You have done what you could; Some blunders and absurdities have crept in.
Forget them as soon as you can. Tomorrow is a new day. You shall begin it
serenely and with too high a spirit to be encumbered by your old nonsense.
- Ralph Waldo Emerson
Divorce is an end and a beginning. From the
moment you walk down the courthouse steps, you're going to need new
knowledge and new ideas and most of all a new you. Even after the
disequilibrium of the breakup is restored and you've found balance in the
various spheres of your life, you're a different person. But most of all,
you're a different kind of parent.
One of the many things I've learned
is that parents can't help their children until they've thought about
themselves, about where they're coming from. So let's begin right there.
First you need to take control of your own life. I wish I could tell you
that it's okay to lie down and pull the covers over your head, but that's
not possible. You may feel like you're the only person in the world who
could ever feel this bad, but let me assure you, you have plenty of
company. Once you've decided that "it's really over," you'll
have set into motion the task of becoming a different person and, to your
surprise, a different kind of parent. While your decision marks the end of
a marriage, it's also the formation of a new kind of family. It's a new
play with different characters in strange settings, changes in parent and
child relationships, and predictable transitions that most parents fail to
anticipate.
Most people don't understand that
divorce follows a long trajectory. What you feel today is probably not
going to be relevant to your life three, five, or ten years from now. The
quick fix that you want to put into place tomorrow won't be of much use
down the post-divorce road. You can take steps to ease your immediate
pain, but the really hard work comes one day and then one year at a time
with changes that ricochet into your life and into the lives of your
children.
You're about to undergo a
metamorphosis. To succeed for yourself and your children, you're going to
have to create a self-image as someone who can cope with the demands set
before you. You can't become an effective parent until you've regained
your footing and begun to repair the damage done by the failed marriage
and the inevitable stresses of the divorce.
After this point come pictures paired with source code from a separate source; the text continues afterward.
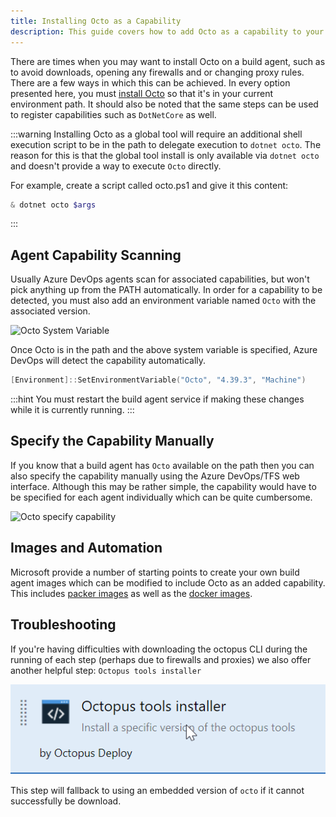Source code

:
 ```yaml
---
title: Installing Octo as a Capability
description: This guide covers how to add Octo as a capability to your TFS/Azure DevOps custom build agents.
---
```


There are times when you may want to install Octo on a build agent, such as to avoid downloads, opening any firewalls and or changing proxy rules. There are a few ways in which this can be
achieved. In every option presented here, you must [install Octo](/docs/api-and-integration/octo.exe-command-line/index.md) so that it's in your current environment path. It should also be noted
that the same steps can be used to register capabilities such as `DotNetCore` as well.

:::warning
Installing Octo as a global tool will require an additional shell execution script to be in the path to delegate execution to `dotnet octo`. The reason for this is that the global tool install is only available via `dotnet octo` and doesn't
provide a way to execute `Octo` directly.

For example, create a script called octo.ps1 and give it this content:
```powershell
& dotnet octo $args
```
:::

## Agent Capability Scanning

Usually Azure DevOps agents scan for associated capabilities, but won't pick anything up from the PATH automatically. In order for a capability to be detected, you must also add an environment variable named `Octo` with the associated
version.

![Octo System Variable](/docs/api-and-integration/tfs-azure-devops/using-octopus-extension/octo-system-variable.jpg)

Once Octo is in the path and the above system variable is specified, Azure DevOps will detect the capability automatically.

```powershell
[Environment]::SetEnvironmentVariable("Octo", "4.39.3", "Machine")
```

:::hint
You must restart the build agent service if making these changes while it is currently running.
:::

## Specify the Capability Manually

If you know that a build agent has `Octo` available on the path then you can also specify the capability manually using the Azure DevOps/TFS web interface. Although this may be rather simple, the capability would have to be specified for
each agent individually which can be quite cumbersome.

![Octo specify capability](/docs/api-and-integration/tfs-azure-devops/using-octopus-extension/octo-manual-capability.jpg)

## Images and Automation

Microsoft provide a number of starting points to create your own build agent images which can be modified to include Octo as an added capability. This includes [packer images](https://github.com/Microsoft/vsts-image-generation) as well as the [docker images](https://github.com/Microsoft/vsts-agent-docker).

## Troubleshooting

If you're having difficulties with downloading the octopus CLI during the running of each step (perhaps due to firewalls and proxies) we also offer another helpful step: `Octopus tools installer` 

![Octopus tools installer](/docs/api-and-integration/tfs-azure-devops/using-octopus-extension/octopus-tools-installer.png)

This step will fallback to using an embedded version of `octo` if it cannot successfully be download.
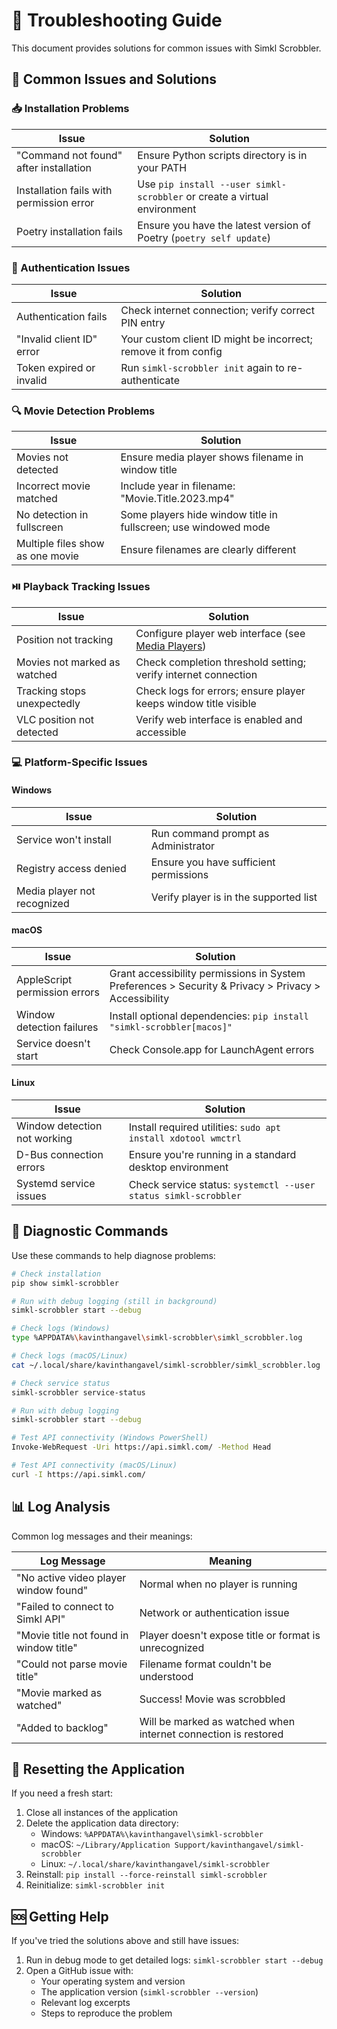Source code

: # 🔧 Troubleshooting Guide

This document provides solutions for common issues with Simkl Scrobbler.

## 🚨 Common Issues and Solutions

### 📥 Installation Problems

| Issue | Solution |
|-------|----------|
| "Command not found" after installation | Ensure Python scripts directory is in your PATH |
| Installation fails with permission error | Use `pip install --user simkl-scrobbler` or create a virtual environment |
| Poetry installation fails | Ensure you have the latest version of Poetry (`poetry self update`) |

### 🔐 Authentication Issues

| Issue | Solution |
|-------|----------|
| Authentication fails | Check internet connection; verify correct PIN entry |
| "Invalid client ID" error | Your custom client ID might be incorrect; remove it from config |
| Token expired or invalid | Run `simkl-scrobbler init` again to re-authenticate |

### 🔍 Movie Detection Problems

| Issue | Solution |
|-------|----------|
| Movies not detected | Ensure media player shows filename in window title |
| Incorrect movie matched | Include year in filename: "Movie.Title.2023.mp4" |
| No detection in fullscreen | Some players hide window title in fullscreen; use windowed mode |
| Multiple files show as one movie | Ensure filenames are clearly different |

### ⏯️ Playback Tracking Issues

| Issue | Solution |
|-------|----------|
| Position not tracking | Configure player web interface (see [Media Players](media-players.md)) |
| Movies not marked as watched | Check completion threshold setting; verify internet connection |
| Tracking stops unexpectedly | Check logs for errors; ensure player keeps window title visible |
| VLC position not detected | Verify web interface is enabled and accessible |

### 💻 Platform-Specific Issues

#### Windows

| Issue | Solution |
|-------|----------|
| Service won't install | Run command prompt as Administrator |
| Registry access denied | Ensure you have sufficient permissions |
| Media player not recognized | Verify player is in the supported list |

#### macOS

| Issue | Solution |
|-------|----------|
| AppleScript permission errors | Grant accessibility permissions in System Preferences > Security & Privacy > Privacy > Accessibility |
| Window detection failures | Install optional dependencies: `pip install "simkl-scrobbler[macos]"` |
| Service doesn't start | Check Console.app for LaunchAgent errors |

#### Linux

| Issue | Solution |
|-------|----------|
| Window detection not working | Install required utilities: `sudo apt install xdotool wmctrl` |
| D-Bus connection errors | Ensure you're running in a standard desktop environment |
| Systemd service issues | Check service status: `systemctl --user status simkl-scrobbler` |

## 🔬 Diagnostic Commands

Use these commands to help diagnose problems:

```bash
# Check installation
pip show simkl-scrobbler

# Run with debug logging (still in background)
simkl-scrobbler start --debug

# Check logs (Windows)
type %APPDATA%\kavinthangavel\simkl-scrobbler\simkl_scrobbler.log

# Check logs (macOS/Linux)
cat ~/.local/share/kavinthangavel/simkl-scrobbler/simkl_scrobbler.log

# Check service status
simkl-scrobbler service-status

# Run with debug logging
simkl-scrobbler start --debug

# Test API connectivity (Windows PowerShell)
Invoke-WebRequest -Uri https://api.simkl.com/ -Method Head

# Test API connectivity (macOS/Linux)
curl -I https://api.simkl.com/
```

## 📊 Log Analysis

Common log messages and their meanings:

| Log Message | Meaning |
|-------------|---------|
| "No active video player window found" | Normal when no player is running |
| "Failed to connect to Simkl API" | Network or authentication issue |
| "Movie title not found in window title" | Player doesn't expose title or format is unrecognized |
| "Could not parse movie title" | Filename format couldn't be understood |
| "Movie marked as watched" | Success! Movie was scrobbled |
| "Added to backlog" | Will be marked as watched when internet connection is restored |

## 🔄 Resetting the Application

If you need a fresh start:

1. Close all instances of the application
2. Delete the application data directory:
   - Windows: `%APPDATA%\kavinthangavel\simkl-scrobbler`
   - macOS: `~/Library/Application Support/kavinthangavel/simkl-scrobbler`
   - Linux: `~/.local/share/kavinthangavel/simkl-scrobbler`
3. Reinstall: `pip install --force-reinstall simkl-scrobbler`
4. Reinitialize: `simkl-scrobbler init`

## 🆘 Getting Help

If you've tried the solutions above and still have issues:

1. Run in debug mode to get detailed logs: `simkl-scrobbler start --debug`
2. Open a GitHub issue with:
   - Your operating system and version
   - The application version (`simkl-scrobbler --version`)
   - Relevant log excerpts
   - Steps to reproduce the problem

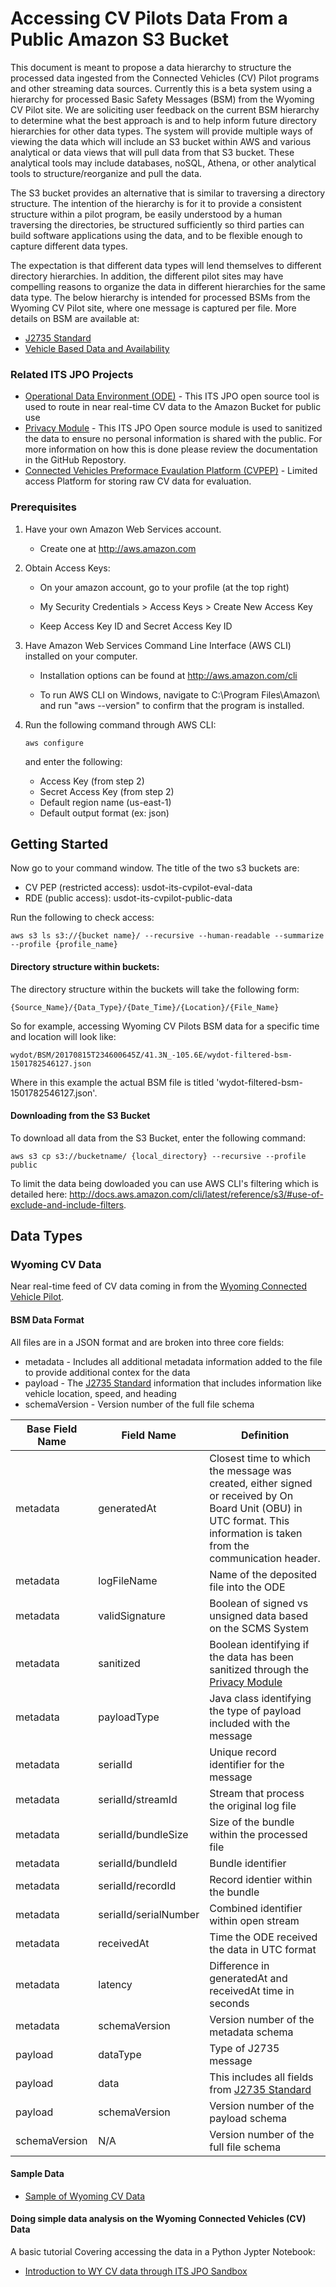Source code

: # Accessing CV Pilots Data From a Public Amazon S3 Bucket

This document is meant to propose a data hierarchy to structure the processed data ingested from the Connected Vehicles (CV)
 Pilot programs and other streaming data sources. Currently this is a beta system using a hierarchy for processed Basic Safety Messages (BSM) from the Wyoming CV Pilot site. We are soliciting user feedback on the current BSM hierarchy to determine what the best approach is and to help inform future directory hierarchies for other data types. The system will provide multiple ways of viewing the data which will include an S3 bucket within AWS and various analytical or data views that will pull data from that S3 bucket. These analytical tools may include databases, noSQL, Athena, or other analytical tools to structure/reorganize and pull the data.

The S3 bucket provides an alternative that is similar to traversing a directory structure. The intention of the hierarchy is for it to provide a consistent structure within a pilot program, be easily understood by a human traversing the directories, be structured sufficiently so third parties can build software applications using the data, and to be flexible enough to capture different data types. 

The expectation is that different data types will lend themselves to different directory hierarchies. In addition, the different pilot sites may have compelling reasons to organize the data in different hierarchies for the same data type. The below hierarchy is intended for processed BSMs from the Wyoming CV Pilot site, where one message is captured per file. More details on BSM are available at:

- [J2735 Standard](http://standards.sae.org/j2735_201603/)
- [Vehicle Based Data and Availability](https://www.its.dot.gov/itspac/october2012/PDF/data_availability.pdf) 

### Related ITS JPO Projects

- [Operational Data Environment (ODE)](https://github.com/usdot-jpo-ode/jpo-ode) - This ITS JPO open source tool is used to route in near real-time CV data to the Amazon Bucket for public use
- [Privacy Module](https://github.com/usdot-jpo-ode/jpo-cvdp) - This  ITS JPO Open source module is used to sanitized the data to ensure no personal information is shared with the public.  For more information on how this is done please review the documentation in the GitHub Repostory.
- [Connected Vehicles Preformace Evaulation Platform (CVPEP)](https://github.com/VolpeUSDOT/CV-PEP) - Limited access Platform for storing raw CV data for evaluation.

### Prerequisites

1) Have your own Amazon Web Services account.

	- Create one at http://aws.amazon.com
 
2) Obtain Access Keys:
 
	- On your amazon account, go to your profile (at the top right)
	 
	- My Security Credentials > Access Keys > Create New Access Key
	 
	- Keep Access Key ID and Secret Access Key ID
 
3) Have Amazon Web Services Command Line Interface (AWS CLI) installed on your computer.

	- Installation options can be found at http://aws.amazon.com/cli

	- To run AWS CLI on Windows, navigate to C:\Program Files\Amazon\ and run "aws
	 --version" to confirm that the program is installed.
 
4) Run the following command through AWS CLI:
	```
	aws configure
	```
	and enter the following:
	 
	* Access Key (from step 2)
	* Secret Access Key (from step 2)
	* Default region name (us-east-1)
	* Default output format (ex: json)

## Getting Started

Now go to your command window. The title of the two s3 buckets are: 

 *	CV PEP (restricted access): usdot-its-cvpilot-eval-data
 *	RDE (public access): usdot-its-cvpilot-public-data

Run the following to check access:
```
aws s3 ls s3://{bucket name}/ --recursive --human-readable --summarize --profile {profile_name}
```

#### Directory structure within buckets:

The directory structure within the buckets will take the following form:

	{Source_Name}/{Data_Type}/{Date_Time}/{Location}/{File_Name}

So for example, accessing Wyoming CV Pilots BSM data for a specific time and location will look like: 


	wydot/BSM/20170815T234600645Z/41.3N_-105.6E/wydot-filtered-bsm-1501782546127.json


Where in this example the actual BSM file is titled 'wydot-filtered-bsm-1501782546127.json'.

#### Downloading from the S3 Bucket

To download all data from the S3 Bucket, enter the following command:

```
aws s3 cp s3://bucketname/ {local_directory} --recursive --profile public
```

To limit the data being dowloaded you can use AWS CLI's filtering which is detailed here: http://docs.aws.amazon.com/cli/latest/reference/s3/#use-of-exclude-and-include-filters.

## Data Types

### Wyoming CV Data

Near real-time feed of CV data coming in from the [Wyoming Connected Vehicle Pilot]( https://www.its.dot.gov/pilots/pilots_wydot.htm).

#### BSM Data Format

All files are in a JSON format and are broken into three core fields:

- metadata - Includes all additional metadata information added to the file to provide additional contex for the data
- payload - The [J2735 Standard](http://standards.sae.org/j2735_201603/) information that includes information like vehicle location, speed, and heading
- schemaVersion - Version number of the full file schema


Base Field Name | Field Name | Definition
 ---  |  ---  |  ---
metadata|generatedAt|Closest time to which the message was created, either signed or received by On Board Unit (OBU) in UTC format. This information is taken from the communication header.
metadata|logFileName|Name of the deposited file into the ODE
metadata|validSignature|Boolean of signed vs unsigned data based on the SCMS System
metadata|sanitized|Boolean identifying if the data has been sanitized through the [Privacy Module](https://github.com/usdot-jpo-ode/jpo-cvdp)
metadata|payloadType|Java class identifying the type of payload included with the message
metadata|serialId|Unique record identifier for the message
metadata|serialId/streamId|Stream that process the original log file
metadata|serialId/bundleSize|Size of the bundle within the processed file
metadata|serialId/bundleId|Bundle identifier
metadata|serialId/recordId|Record identier within the bundle
metadata|serialId/serialNumber|Combined identifier within open stream
metadata|receivedAt|Time the ODE received the data in UTC format
metadata|latency| Difference in generatedAt and receivedAt time in seconds
metadata|schemaVersion|Version number of the metadata schema
payload| dataType| Type of J2735 message 
payload|data| This includes all fields from [J2735 Standard](http://standards.sae.org/j2735_201603/)
payload|schemaVersion|Version number of the payload schema
schemaVersion|N/A|Version number of the full file schema

#### Sample Data

- [Sample of Wyoming CV Data](/sample/wydot-filtered-bsm-1502840971677.json)



#### Doing simple data analysis on the Wyoming Connected Vehicles (CV) Data

A basic tutorial Covering accessing the data in a Python Jypter Notebook:
- [Introduction to WY CV data through ITS JPO Sandbox](notebooks/Introduction%20to%20WY%20CV%20data%20through%20ITS%20JPO%20Sandbox.ipynb) 



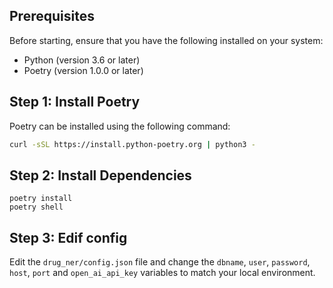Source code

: ## Prerequisites

Before starting, ensure that you have the following installed on your system:
- Python (version 3.6 or later)
- Poetry (version 1.0.0 or later)

## Step 1: Install Poetry

Poetry can be installed using the following command:

```sh
curl -sSL https://install.python-poetry.org | python3 -
```

## Step 2: Install Dependencies

```
poetry install
poetry shell
```

## Step 3: Edif config
Edit the `drug_ner/config.json` file and change the `dbname`, `user`, `password`, `host`, `port` and `open_ai_api_key` variables to match your local environment.

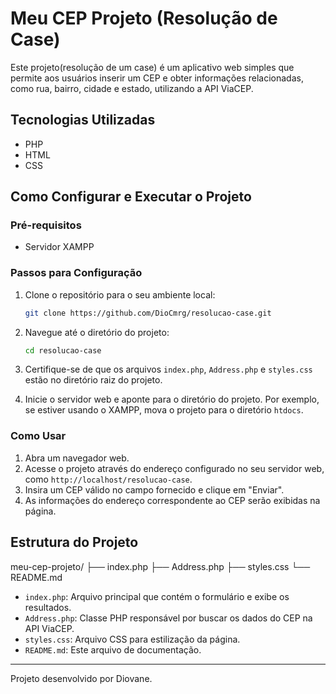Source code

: # Meu CEP Projeto (Resolução de Case)

Este projeto(resolução de um case) é um aplicativo web simples que permite aos usuários inserir um CEP e obter informações relacionadas, como rua, bairro, cidade e estado, utilizando a API ViaCEP.

## Tecnologias Utilizadas

- PHP
- HTML
- CSS

## Como Configurar e Executar o Projeto

### Pré-requisitos

- Servidor XAMPP

### Passos para Configuração

1. Clone o repositório para o seu ambiente local:

    ```sh
    git clone https://github.com/DioCmrg/resolucao-case.git
    ```

2. Navegue até o diretório do projeto:

    ```sh
    cd resolucao-case
    ```

3. Certifique-se de que os arquivos `index.php`, `Address.php` e `styles.css` estão no diretório raiz do projeto.

4. Inicie o servidor web e aponte para o diretório do projeto. Por exemplo, se estiver usando o XAMPP, mova o projeto para o diretório `htdocs`.

### Como Usar

1. Abra um navegador web.
2. Acesse o projeto através do endereço configurado no seu servidor web, como `http://localhost/resolucao-case`.
3. Insira um CEP válido no campo fornecido e clique em "Enviar".
4. As informações do endereço correspondente ao CEP serão exibidas na página.

## Estrutura do Projeto

meu-cep-projeto/
├── index.php
├── Address.php
├── styles.css
└── README.md

- `index.php`: Arquivo principal que contém o formulário e exibe os resultados.
- `Address.php`: Classe PHP responsável por buscar os dados do CEP na API ViaCEP.
- `styles.css`: Arquivo CSS para estilização da página.
- `README.md`: Este arquivo de documentação.

---

Projeto desenvolvido por Diovane.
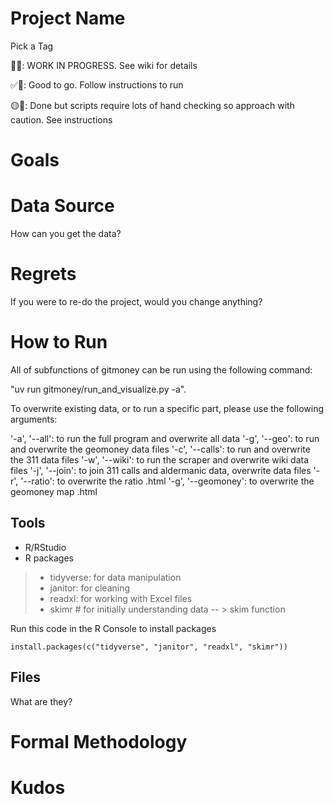 # Project Name

Pick a Tag

🚩🛑: WORK IN PROGRESS. See wiki for details 

✅🚴: Good to go. Follow instructions to run

🟡🚧: Done but scripts require lots of hand checking so approach with caution. See instructions

# Goals

# Data Source
How can you get the data?

# Regrets
If you were to re-do the project, would you change anything?

# How to Run

All of subfunctions of gitmoney can be run using the following command:

"uv run gitmoney/run_and_visualize.py -a".

To overwrite existing data, or to run a specific part, please use the
following arguments:


'-a', '--all': to run the full program and overwrite all data
'-g', '--geo': to run and overwrite the geomoney data files
'-c', '--calls': to run and overwrite the 311 data files
'-w', '--wiki': to run the scraper and overwrite wiki data files
'-j', '--join': to join 311 calls and aldermanic data, overwrite data files
'-r', '--ratio': to overwrite the ratio .html
'-g', '--geomoney': to overwrite the geomoney map .html

## Tools
* R/RStudio
* R packages
> * tidyverse:  for data manipulation
> * janitor: for cleaning
> * readxl: for working with Excel files
> * skimr # for initially understanding data -- > skim function

Run this code in the R Console to install packages
```
install.packages(c("tidyverse", "janitor", "readxl", "skimr"))
```
## Files
What are they? 

# Formal Methodology

# Kudos
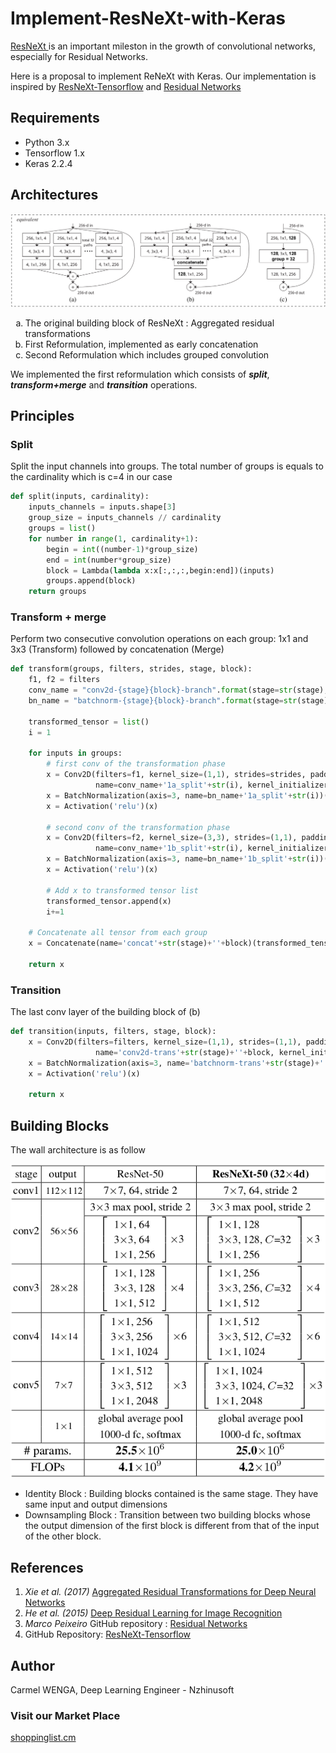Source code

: # Implement-ResNeXt-with-Keras

<a href="https://arxiv.org/pdf/1611.05431.pdf"> ResNeXt </a> is an important mileston in the growth of convolutional networks, especially for Residual Networks.

Here is a proposal to implement ReNeXt with Keras. Our implementation is inspired by <a href="https://github.com/taki0112/ResNeXt-Tensorflow">ResNeXt-Tensorflow</a> and <a href="https://github.com/marcopeix/Deep_Learning_AI/blob/master/4.Convolutional%20Neural%20Networks/2.Deep%20Convolutional%20Models/Residual%20Networks.ipynb">Residual Networks</a></li>

## Requirements

<ul>
    <li> Python 3.x </li>
    <li> Tensorflow 1.x </li>
    <li> Keras 2.2.4 </li>
</ul>

## Architectures

<img src="images/building-block-reformulation.png"/>

<ol type="a">
    <li>The original building block of ResNeXt : Aggregated residual transformations</li>
    <li>First Reformulation, implemented as early concatenation</li>
    <li>Second Reformulation which includes grouped convolution</li>
</ol>

We implemented the first reformulation which consists of ***split***, ***transform+merge*** and ***transition*** operations.

## Principles

### Split

Split the input channels into groups. The total number of groups is equals to the cardinality which is c=4 in our case

```python
def split(inputs, cardinality):
    inputs_channels = inputs.shape[3]
    group_size = inputs_channels // cardinality    
    groups = list()
    for number in range(1, cardinality+1):
        begin = int((number-1)*group_size)
        end = int(number*group_size)
        block = Lambda(lambda x:x[:,:,:,begin:end])(inputs)
        groups.append(block)
    return groups
```

### Transform + merge

Perform two consecutive convolution operations on each group: 1x1 and 3x3 (Transform) followed by concatenation (Merge)

```python
def transform(groups, filters, strides, stage, block):
    f1, f2 = filters    
    conv_name = "conv2d-{stage}{block}-branch".format(stage=str(stage), block=str(block))
    bn_name = "batchnorm-{stage}{block}-branch".format(stage=str(stage), block=str(block))
    
    transformed_tensor = list()
    i = 1
    
    for inputs in groups:
        # first conv of the transformation phase
        x = Conv2D(filters=f1, kernel_size=(1,1), strides=strides, padding="valid", 
                   name=conv_name+'1a_split'+str(i), kernel_initializer=glorot_uniform(seed=0))(inputs)
        x = BatchNormalization(axis=3, name=bn_name+'1a_split'+str(i))(x)
        x = Activation('relu')(x)

        # second conv of the transformation phase
        x = Conv2D(filters=f2, kernel_size=(3,3), strides=(1,1), padding="same", 
                   name=conv_name+'1b_split'+str(i), kernel_initializer=glorot_uniform(seed=0))(x)
        x = BatchNormalization(axis=3, name=bn_name+'1b_split'+str(i))(x)
        x = Activation('relu')(x)
        
        # Add x to transformed tensor list
        transformed_tensor.append(x)
        i+=1
        
    # Concatenate all tensor from each group
    x = Concatenate(name='concat'+str(stage)+''+block)(transformed_tensor)
    
    return x
```

### Transition

The last conv layer of the building block of (b)

```python
def transition(inputs, filters, stage, block):
    x = Conv2D(filters=filters, kernel_size=(1,1), strides=(1,1), padding="valid", 
                   name='conv2d-trans'+str(stage)+''+block, kernel_initializer=glorot_uniform(seed=0))(inputs)
    x = BatchNormalization(axis=3, name='batchnorm-trans'+str(stage)+''+block)(x)
    x = Activation('relu')(x)
    
    return x
```

## Building Blocks

The wall architecture is as follow

<img src="images/resnext-archi.png"/>

<ul>
    <li> Identity Block : Building blocks contained is the same stage. They have same input and output dimensions </li>
    <li> Downsampling Block : Transition between two building blocks whose the output dimension of the first block is different from that of the input of the other block.</li>
</ul>

## References

<ol>
    <li> <i>Xie et al. (2017)</i> <a href="https://arxiv.org/pdf/1611.05431.pdf">Aggregated Residual Transformations for Deep Neural Networks</a> </li>
    <li> <i>He et al. (2015)</i> <a href="https://www.cv-foundation.org/openaccess/content_cvpr_2016/papers/He_Deep_Residual_Learning_CVPR_2016_paper.pdf">Deep Residual Learning for Image Recognition</a> </li>
    <li> <i> Marco Peixeiro </i> GitHub repository : <a href="https://github.com/marcopeix/Deep_Learning_AI/blob/master/4.Convolutional%20Neural%20Networks/2.Deep%20Convolutional%20Models/Residual%20Networks.ipynb">Residual Networks</a></li>
    <li> GitHub Repository: <a href="https://github.com/taki0112/ResNeXt-Tensorflow#what-is-the-transition-">ResNeXt-Tensorflow</a></li>
</ol>

## Author

Carmel WENGA, Deep Learning Engineer - Nzhinusoft

### Visit our Market Place

[shoppinglist.cm](https://shoppinglist.cm "Your market place")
How fast or how well this happens
depends on how you respond to the challenges and frustrations that lie
ahead. There's no way not to cry. Whether you left the marriage or you
were the one left, crying is good for the soul. It doesn't banish the hurt
but at least you can get the pain out of your belly. But if you're caught
up in the image of having failed in your marriage -- because you were
betrayed or you're guilty of breaking your marriage vows or your judgment
was just plain lousy -- your parenting will be burdened. Nor can you
muster the strength you need if you think of yourself as a victim. It may
be grossly unfair if the person you trusted most in the world is the cause
of all your pain, but that feeling must yield to the tasks before you.
As
strange as this sounds, if you find yourself raging at your husband or
wife, it really doesn't matter if you're right. What matters is that being
enraged will eclipse your ability to be a good parent. It will cloud your
judgment and make it harder for you to take care of yourself or see your
children as being separate from you, with different needs and priorities
in their young lives. Worst of all, it will make it much harder for you to
be a compassionate, loving mom or dad.
If your divorce is like most, only
one of you wants to end the marriage. Never in my thirty years of working
with divorcing couples have I seen two people sit down quietly at the
kitchen table and say, "You know, we both made a mistake, let's go
our separate ways." There's almost always pain and palpable grief. At
this point, the hardest thing you face is the need to avoid getting stuck
in your pain. The decision to
divorce requires that you focus on what lies ahead, unrelated to how or
why the divorce happened.
If you are the one who wanted out and
are feeling great relief and pride at having, at last, done what seemed
impossible, you are to be congratulated. But you're still going to face
problems with your children. I assure you that you cannot expect instant
support or even understanding, even if they've seen you suffering.
Who Were You Before?
Unfortunately, the legal change noted
on your divorce papers does not usher in this change in identity. You do.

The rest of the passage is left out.